München – Auf den Spuren Johann Wolfgang von Goethes: Die Italienerin Vienna Cammarota (68) wandert seit Ende August zu Fuß jene Stationen ab, die der deutsche Dichter zwischen September 1786 und Mai 1788 besucht hat.
In ihrem riesigen Rucksack, hinter dem die Frau fast verschwindet, ist ihr wichtigster Wegbegleiter neben Trockenobst und Parmesan das Buch «Viaggio in Italia» (Italienische Reise»).
Seite für Seite und Schritt für Schritt arbeitet sich
Cammarota vor: Sie will sehen, welche Orte noch zu finden sind, die der Dichter damals beschrieb.
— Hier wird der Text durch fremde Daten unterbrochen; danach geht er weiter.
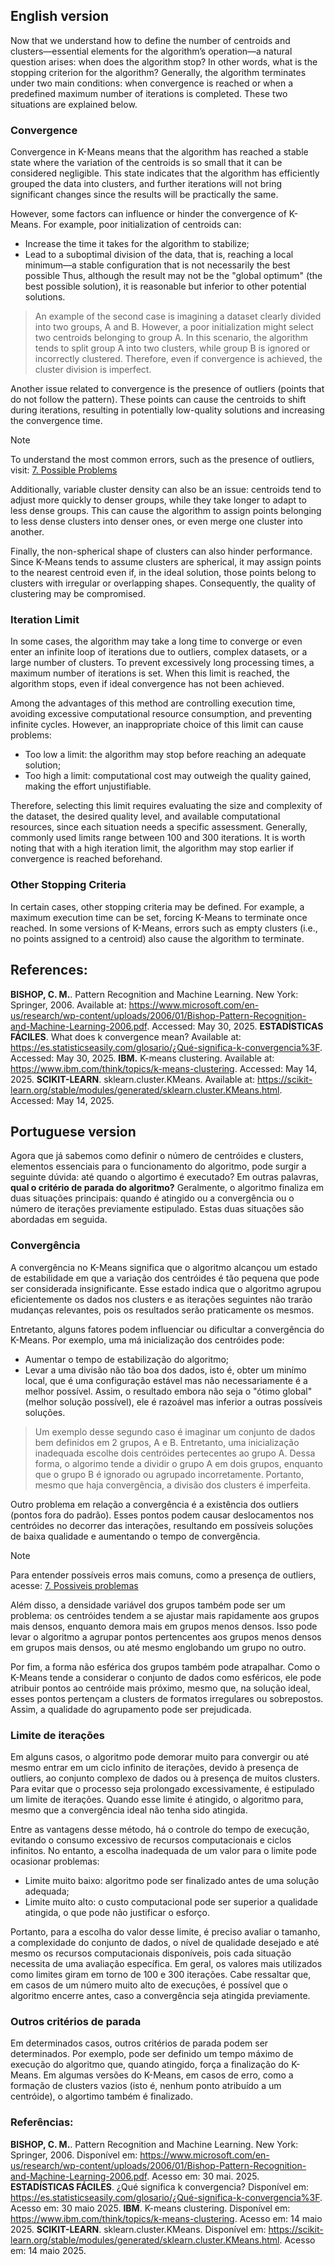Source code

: ## English version

Now that we understand how to define the number of centroids and clusters—essential elements for the algorithm’s operation—a natural question arises: when does the algorithm stop? In other words, what is the stopping criterion for the algorithm? Generally, the algorithm terminates under two main conditions: when convergence is reached or when a predefined maximum number of iterations is completed. These two situations are explained below.

### Convergence

Convergence in K-Means means that the algorithm has reached a stable state where the variation of the centroids is so small that it can be considered negligible. This state indicates that the algorithm has efficiently grouped the data into clusters, and further iterations will not bring significant changes since the results will be practically the same.

However, some factors can influence or hinder the convergence of K-Means. For example, poor initialization of centroids can:

* Increase the time it takes for the algorithm to stabilize;
* Lead to a suboptimal division of the data, that is, reaching a local minimum—a stable configuration that is not necessarily the best possible Thus, although the result may not be the "global optimum" (the best possible solution), it is reasonable but inferior to other potential solutions.

> An example of the second case is imagining a dataset clearly divided into two groups, A and B. However, a poor initialization might select two centroids belonging to group A. In this scenario, the algorithm tends to split group A into two clusters, while group B is ignored or incorrectly clustered. Therefore, even if convergence is achieved, the cluster division is imperfect.

Another issue related to convergence is the presence of outliers (points that do not follow the pattern). These points can cause the centroids to shift during iterations, resulting in potentially low-quality solutions and increasing the convergence time.

> [!NOTE]
> To understand the most common errors, such as the presence of outliers, visit: [7. Possible Problems](https://github.com/mevianna/ISA/tree/k_means/k_means/content/7.possible_problems.md)

Additionally, variable cluster density can also be an issue: centroids tend to adjust more quickly to denser groups, while they take longer to adapt to less dense groups. This can cause the algorithm to assign points belonging to less dense clusters into denser ones, or even merge one cluster into another.

Finally, the non-spherical shape of clusters can also hinder performance. Since K-Means tends to assume clusters are spherical, it may assign points to the nearest centroid even if, in the ideal solution, those points belong to clusters with irregular or overlapping shapes. Consequently, the quality of clustering may be compromised.

### Iteration Limit
In some cases, the algorithm may take a long time to converge or even enter an infinite loop of iterations due to outliers, complex datasets, or a large number of clusters. To prevent excessively long processing times, a maximum number of iterations is set. When this limit is reached, the algorithm stops, even if ideal convergence has not been achieved.

Among the advantages of this method are controlling execution time, avoiding excessive computational resource consumption, and preventing infinite cycles. However, an inappropriate choice of this limit can cause problems:

* Too low a limit: the algorithm may stop before reaching an adequate solution;
* Too high a limit: computational cost may outweigh the quality gained, making the effort unjustifiable.

Therefore, selecting this limit requires evaluating the size and complexity of the dataset, the desired quality level, and available computational resources, since each situation needs a specific assessment. Generally, commonly used limits range between 100 and 300 iterations. It is worth noting that with a high iteration limit, the algorithm may stop earlier if convergence is reached beforehand.

### Other Stopping Criteria
In certain cases, other stopping criteria may be defined. For example, a maximum execution time can be set, forcing K-Means to terminate once reached. In some versions of K-Means, errors such as empty clusters (i.e., no points assigned to a centroid) also cause the algorithm to terminate.

## References:
**BISHOP, C. M.**. Pattern Recognition and Machine Learning. New York: Springer, 2006. Available at: <https://www.microsoft.com/en-us/research/wp-content/uploads/2006/01/Bishop-Pattern-Recognition-and-Machine-Learning-2006.pdf>. Accessed: May 30, 2025.
**ESTADÍSTICAS FÁCILES**. What does k convergence mean? Available at: <https://es.statisticseasily.com/glosario/¿Qué-significa-k-convergencia%3F>. Accessed: May 30, 2025.
**IBM.** K-means clustering. Available at: <https://www.ibm.com/think/topics/k-means-clustering>. Accessed: May 14, 2025.
**SCIKIT-LEARN**. sklearn.cluster.KMeans. Available at: <https://scikit-learn.org/stable/modules/generated/sklearn.cluster.KMeans.html>. Accessed: May 14, 2025.

## Portuguese version

Agora que já sabemos como definir o número de centróides e clusters, elementos essenciais para o funcionamento do algoritmo, pode surgir a seguinte dúvida: até quando o algortimo é executado? Em outras palavras, **qual o critério de parada do algoritmo?** Geralmente, o algoritmo finaliza em duas situações principais: quando é atingido ou a convergência ou o número de iterações previamente estipulado. Estas duas situações são abordadas em seguida.

### Convergência

A convergência no K-Means significa que o algoritmo alcançou um estado de estabilidade em que a variação dos centróides é tão pequena que pode ser considerada insignificante. Esse estado indica que o algoritmo agrupou eficientemente os dados nos clusters e as iterações seguintes não trarão mudanças relevantes, pois os resultados serão praticamente os mesmos.

Entretanto, alguns fatores podem influenciar ou dificultar a convergência do K-Means. Por exemplo, uma má inicialização dos centróides pode:

* Aumentar o tempo de estabilização do algoritmo;
* Levar a uma divisão não tão boa dos dados, isto é, obter um minímo local, que é uma configuração estável mas não necessariamente é a melhor possível. Assim, o resultado embora não seja o "ótimo global" (melhor solução possível), ele é razoável mas inferior a outras possíveis soluções.

> Um exemplo desse segundo caso é imaginar um conjunto de dados bem definidos em 2 grupos, A e B. Entretanto, uma inicialização inadequada escolhe dois centróides pertecentes ao grupo A. Dessa forma, o algorimo tende a dividir o grupo A em dois grupos, enquanto que o grupo B é ignorado ou agrupado incorretamente. Portanto, mesmo que haja convergência, a divisão dos clusters é imperfeita.

Outro problema em relação a convergência é a existência dos outliers (pontos fora do padrão). Esses pontos podem causar deslocamentos nos centróides no decorrer das interações, resultando em possíveis soluções de baixa qualidade e aumentando o tempo de convergência.

> [!NOTE]
> Para entender possíveis erros mais comuns, como a presença de outliers, acesse: [7. Possiveis problemas](https://github.com/mevianna/ISA/tree/k_means/k_means/content/7.possible_problems.md)

Além disso, a densidade variável dos grupos também pode ser um problema: os centróides tendem a se ajustar mais rapidamente aos grupos mais densos, enquanto demora mais em grupos menos densos. Isso pode levar o algoritmo a agrupar pontos pertencentes aos grupos menos densos em grupos mais densos, ou até mesmo englobando um grupo no outro.

Por fim, a forma não esférica dos grupos também pode atrapalhar. Como o K-Means tende a considerar o conjunto de dados como esféricos, ele pode atribuir pontos ao centróide mais próximo, mesmo que, na solução ideal, esses pontos pertençam a clusters de formatos irregulares ou sobrepostos. Assim, a qualidade do agrupamento pode ser prejudicada.

### Limite de iterações

Em alguns casos, o algoritmo pode demorar muito para convergir ou até mesmo entrar em um ciclo infinito de iterações, devido à presença de outliers, ao conjunto complexo de dados ou à presença de muitos clusters. Para evitar que o processo seja prolongado excessivamente, é estipulado um limite de iterações. Quando esse limite é atingido, o algoritmo para, mesmo que a convergência ideal não tenha sido atingida.

Entre as vantagens desse método, há o controle do tempo de execução, evitando o consumo excessivo de recursos computacionais e ciclos infinitos. No entanto, a escolha inadequada de um valor para o limite pode ocasionar problemas:

* Limite muito baixo: algoritmo pode ser finalizado antes de uma solução adequada;
* Limite muito alto: o custo computacional pode ser superior a qualidade atingida, o que pode não justificar o esforço.

Portanto, para a escolha do valor desse limite, é preciso avaliar o tamanho, a complexidade do conjunto de dados, o nível de qualidade desejado e até mesmo os recursos computacionais disponíveis, pois cada situação necessita de uma avaliação específica. Em geral, os valores mais utilizados como limites giram em torno de 100 e 300 iterações. Cabe ressaltar que, em casos de um número muito alto de execuções, é possível que o algoritmo encerre antes, caso a convergência seja atingida previamente.

### Outros critérios de parada

Em determinados casos, outros critérios de parada podem ser determinados. Por exemplo, pode ser definido um tempo máximo de execução do algoritmo que, quando atingido, força a finalização do K-Means. Em algumas versões do K-Means, em casos de erro, como a formação de clusters vazios (isto é, nenhum ponto atribuído a um centróide), o algortimo também é finalizado.

### Referências:
**BISHOP, C. M.**. Pattern Recognition and Machine Learning. New York: Springer, 2006. Disponível em: <https://www.microsoft.com/en-us/research/wp-content/uploads/2006/01/Bishop-Pattern-Recognition-and-Machine-Learning-2006.pdf>. Acesso em: 30 mai. 2025.
**ESTADÍSTICAS FÁCILES**. ¿Qué significa k convergencia? Disponível em: <https://es.statisticseasily.com/glosario/¿Qué-significa-k-convergencia%3F>. Acesso em: 30 maio 2025.
**IBM**. K-means clustering. Disponível em: <https://www.ibm.com/think/topics/k-means-clustering>. Acesso em: 14 maio 2025.
**SCIKIT-LEARN**. sklearn.cluster.KMeans. Disponível em: <https://scikit-learn.org/stable/modules/generated/sklearn.cluster.KMeans.html>. Acesso em: 14 maio 2025.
Der Gasthof zum «Schwarzen Adler» etwa, in dem Goethe damals in München abstieg, ist verschwunden – dort reiht sich heute Kaufhaus an Kaufhaus.
Die ehemalige Finanzbeamtin aus Paestum südlich von Neapel war am 28. August – dem Geburtstag Goethes und damit ein paar Tage vor dem Beginn von Goethes Reise Anfang September – im tschechischen Karlsbad gestartet. Über Regensburg erreichte sie bei feucht-grauem Wetter München – bei fast demselben grauen Himmel wie Goethe: «Ein Nebel, der für einen Regen gelten konnte, empfing mich heute früh vor München», schrieb der Dichter damals.
Derzeit wandert Cammarota weiter gen Süden Richtung Heimat – dem Land, «wo die Zitronen blühn». Am Wochenende erreichte sie den Walchensee südlich von München.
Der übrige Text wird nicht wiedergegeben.